Willy Mernyi vom Mauthausen Komitee Österreich, das schon bei der Herstellung des Filmes involviert war, über Feingold und den Film: „Marko Feingold war eine Persönlichkeit, die nicht nur gegen das Vergessen und das Verdrängen ankämpfte, sondern immer den Blick auf die Gegenwart richtete und sich gegen Rassismus, Rechtsextremismus und Antisemitismus gestellt hat“. Er habe dies „nicht nur mit einer unglaublichen Energie, sondern mit einem Wortwitz, mit dem er sich in die Herzen - speziell der jungen Menschen - redete“, getan, so Mernyi. Feingold „setzte immer auf Verständigung und berichtete über sein Leben ohne Hass und trotz allem Schrecken mit viel Humor“, sagt Danielle Spera, Direktorin Jüdisches Museum Wien.

Van der Bellen: Ein Zeitzeuge, der für ‘Niemals wieder‘ alles gegeben hat“
Auch Bundespräsident Alexander Van der Bellen findet klare Worte über den Zeitzeugen Feingold: „Ein Überlebender, der für das Anliegen ‘Niemals wieder‘ alles gegeben hat. Dank seines Engagements bleibt die Erinnerung an die NS-Zeit für die Nachwelt erhalten. Mit schonungsloser Offenheit erzählte er Zeit seines Lebens unermüdlich von seinem Leben und den Verbrechen des NS-Regimes. Und genau das tut nun auch der Film“, so Van der Bellen.

„So werden seine Erzählungen mit einer Vielzahl von Interviews und Ausschnitten aus Dokumentationen selbst zu einem wertvollen Zeitdokument und Vermächtnis. Durch diese historische Aufarbeitung der schrecklichen Vergangenheit können wir mit offenen Augen in die Zukunft steuern. In eine Zukunft, in der weder Hass, noch Gewalt, noch Ausgrenzung, Verachtung und Hetze einen Platz haben“, so der Bundespräsident über den Film.

Kinostart von „Ein jüdische Leben“: 1.10.
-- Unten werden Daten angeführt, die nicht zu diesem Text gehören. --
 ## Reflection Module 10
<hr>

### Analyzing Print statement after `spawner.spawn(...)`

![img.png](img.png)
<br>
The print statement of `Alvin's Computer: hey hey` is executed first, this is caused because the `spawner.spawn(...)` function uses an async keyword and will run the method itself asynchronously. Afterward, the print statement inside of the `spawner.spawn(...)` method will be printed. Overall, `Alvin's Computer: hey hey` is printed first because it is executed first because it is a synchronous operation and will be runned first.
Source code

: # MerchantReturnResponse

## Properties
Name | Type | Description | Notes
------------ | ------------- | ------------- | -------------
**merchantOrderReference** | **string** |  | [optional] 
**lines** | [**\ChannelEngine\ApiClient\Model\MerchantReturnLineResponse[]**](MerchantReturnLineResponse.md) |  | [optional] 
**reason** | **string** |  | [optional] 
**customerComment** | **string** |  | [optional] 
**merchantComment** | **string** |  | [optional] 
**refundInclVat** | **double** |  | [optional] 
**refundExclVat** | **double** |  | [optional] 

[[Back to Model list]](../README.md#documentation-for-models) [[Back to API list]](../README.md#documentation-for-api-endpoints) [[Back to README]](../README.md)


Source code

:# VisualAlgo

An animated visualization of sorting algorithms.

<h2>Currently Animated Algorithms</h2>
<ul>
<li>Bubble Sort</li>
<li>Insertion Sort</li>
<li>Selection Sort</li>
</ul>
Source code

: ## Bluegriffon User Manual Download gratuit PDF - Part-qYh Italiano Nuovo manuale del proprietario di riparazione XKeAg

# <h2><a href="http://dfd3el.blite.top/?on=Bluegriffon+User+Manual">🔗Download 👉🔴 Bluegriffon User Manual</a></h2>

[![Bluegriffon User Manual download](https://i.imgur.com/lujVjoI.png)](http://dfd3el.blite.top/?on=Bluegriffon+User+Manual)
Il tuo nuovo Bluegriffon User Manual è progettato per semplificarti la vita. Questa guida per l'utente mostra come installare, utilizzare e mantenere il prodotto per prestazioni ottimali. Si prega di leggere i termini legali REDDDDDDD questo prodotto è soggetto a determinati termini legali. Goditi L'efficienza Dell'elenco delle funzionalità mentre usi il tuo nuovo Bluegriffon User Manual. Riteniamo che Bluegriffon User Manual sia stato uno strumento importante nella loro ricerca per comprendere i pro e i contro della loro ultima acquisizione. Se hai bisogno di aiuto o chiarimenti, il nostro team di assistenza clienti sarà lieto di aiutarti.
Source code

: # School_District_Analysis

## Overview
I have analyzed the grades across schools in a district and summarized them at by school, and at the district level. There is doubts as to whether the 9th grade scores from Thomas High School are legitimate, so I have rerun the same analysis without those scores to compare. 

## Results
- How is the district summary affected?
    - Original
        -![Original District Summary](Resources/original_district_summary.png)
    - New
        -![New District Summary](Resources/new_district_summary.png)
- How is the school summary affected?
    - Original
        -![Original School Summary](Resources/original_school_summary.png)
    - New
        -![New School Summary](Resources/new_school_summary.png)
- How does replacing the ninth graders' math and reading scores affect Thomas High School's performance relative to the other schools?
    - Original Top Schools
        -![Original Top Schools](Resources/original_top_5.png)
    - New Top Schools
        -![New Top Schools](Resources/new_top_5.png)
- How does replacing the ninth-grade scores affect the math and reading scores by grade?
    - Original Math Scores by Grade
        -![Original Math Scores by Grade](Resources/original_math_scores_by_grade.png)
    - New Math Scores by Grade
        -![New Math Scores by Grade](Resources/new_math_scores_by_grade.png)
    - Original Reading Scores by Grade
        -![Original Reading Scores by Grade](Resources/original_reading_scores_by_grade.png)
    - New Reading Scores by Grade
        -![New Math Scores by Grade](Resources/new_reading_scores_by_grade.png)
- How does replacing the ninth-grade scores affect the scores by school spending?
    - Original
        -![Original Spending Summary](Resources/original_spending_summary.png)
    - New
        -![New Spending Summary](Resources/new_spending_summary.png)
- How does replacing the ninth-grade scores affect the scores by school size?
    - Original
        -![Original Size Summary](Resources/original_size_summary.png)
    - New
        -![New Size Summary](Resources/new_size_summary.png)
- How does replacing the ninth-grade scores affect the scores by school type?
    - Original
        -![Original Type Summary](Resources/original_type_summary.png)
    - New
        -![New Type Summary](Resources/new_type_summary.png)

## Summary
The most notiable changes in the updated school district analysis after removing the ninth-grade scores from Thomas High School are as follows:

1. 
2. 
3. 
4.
Am 4. Oktober findet zudem ein Special Screening: „Verschwinden der Zeitzeugen“ - gemeinsam mit der IKG im Wiener Stadtkino statt. Und am 17. Oktober lädt das Mauthausen Komitee zu „FILM & GESPRÄCH - Die rechtsextreme Szene im neuen “Gewand" - ebenfalls ins Wiener Stadtkino.